R-FCN with PVANet

This repo contains an integrated framework of R-FCN and PVANet for object (clothing) detecion. For the details of these methods, please refer to the official github repo (R-FCN , PVANet) and paper.

Main feature

  1. OHEM (CVPR2016) implementation from R-FCN (for data augmentation)
  2. Plateau (for learning rate) and bounding box voting implementation from PVANet
  3. Merge BN/Scale layer code from PVANet (for acceleration)

Installation

Follow the step0 to step3 that were shown in PVANet.

How to run the demo

  1. Download PVANet_comp or PVANet_lite detection model (scp or ?!)
  2. Run the demo script (TBM)
  3. Models and deploy OOXXXXXXXXXXXXXXXX

How to train PVANet_comp model

This model is trained and tested by using the following features: Plateau, OHEM, bbox voting, and I also apply SVD decomposition on FCs to compress model size (two small FCs to approximate the original FC).

The simple training log is in OOOXXXXXXXXXXXXXXXXXXXXXXXXXX

Run the script for training PVANet_comp model

./tools/train_net.py \
--gpu 0 \
--solver models/pascal_voc/PVANet/solver_plateau_comp_ohem.prototxt \ 
--weights models/pascal_voc/PVANet/pva_comp_original.model \ 
--imdb FlickrClothingTrain_0926 \ 
--iters 500000 \
--cfg experiments/cfgs/rfcn_pvanet_ohem.yml

Note:

  1. This model will fine-tune from VOC model (pva_comp_original.model), and the snapshot function in train_net.py has been modified (snapshot bbox_pred_new layer, not bbox_pred layer)
  2. My comp version is training a new model (no conversion). Actually, the suitable way for generating comp version is converting from PVANet model by :
tools/compress_net.py

Training data

  1. The format of annotation is similar to VOC (XML files)
  2. An example of imdb is in lib/dataset/largeflickr.py
  3. There would be a cache file generated in data/cache, if you want to add more data with same imdb name, please delete the previous imdb file (.pkl)

How to train PVANet_lite model

This model is trained and tested by using the following features: Plateau, OHEM, BN layer (RC), Conv_rpn/Convf, bbox voting .

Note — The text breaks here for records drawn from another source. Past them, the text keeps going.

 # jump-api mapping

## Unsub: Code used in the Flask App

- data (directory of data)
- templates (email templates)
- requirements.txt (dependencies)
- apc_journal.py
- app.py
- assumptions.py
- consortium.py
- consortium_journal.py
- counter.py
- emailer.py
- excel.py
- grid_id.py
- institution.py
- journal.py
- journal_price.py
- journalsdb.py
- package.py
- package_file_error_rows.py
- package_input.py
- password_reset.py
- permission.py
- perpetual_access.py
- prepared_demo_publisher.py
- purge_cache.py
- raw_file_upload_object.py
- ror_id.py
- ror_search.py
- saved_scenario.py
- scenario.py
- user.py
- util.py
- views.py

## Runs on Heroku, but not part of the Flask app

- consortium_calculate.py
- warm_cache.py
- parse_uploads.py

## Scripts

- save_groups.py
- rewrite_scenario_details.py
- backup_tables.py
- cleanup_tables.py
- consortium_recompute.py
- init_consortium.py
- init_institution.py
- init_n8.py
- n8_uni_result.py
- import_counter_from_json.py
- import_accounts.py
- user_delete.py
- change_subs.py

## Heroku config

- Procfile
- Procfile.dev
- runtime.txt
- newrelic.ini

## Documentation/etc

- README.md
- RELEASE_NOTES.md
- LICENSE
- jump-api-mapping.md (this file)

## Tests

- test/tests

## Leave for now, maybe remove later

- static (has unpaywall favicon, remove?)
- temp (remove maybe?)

The simple training log is in OOOXXXXXXXXXXXXXXXXXXXXXXXXXX

Run the script for training PVANet_lite model:

./tools/train_net.py \
--gpu 0 \
--solver models/pascal_voc/PVANet_lite/solver_plateau_rc.prototxt \ 
--weights models/pascal_voc/PVANet_lite/original.model \
--imdb FlickrClothingTrain_0926 \
--iters 500000 \
--cfg experiments/cfgs/rfcn_pvanet_ohem.yml

Training data: same (FlickrClothingTrain_0926)

Results

Model Inference Time Model Size MAP
PVANet_org 48 / X ms 313 MB 0.835/0.816
PVANet_comp_480000.caffemodel 36 / 28 ms 79 MB 0.855/0.822
PVANet_lite_390000.caffemodel 16 / 12 ms 36 MB 0.835/0.797
R-FCN with PVANet 35 / 28 ms 22 MB 0.837/0.797

Note

  1. The inference time was run on Titan X (Maxwell and Pascal).
  2. These models have done BN/Scale conversion.
  3. The MAP is testing on two datasets with scenario of street and shop (VIPs).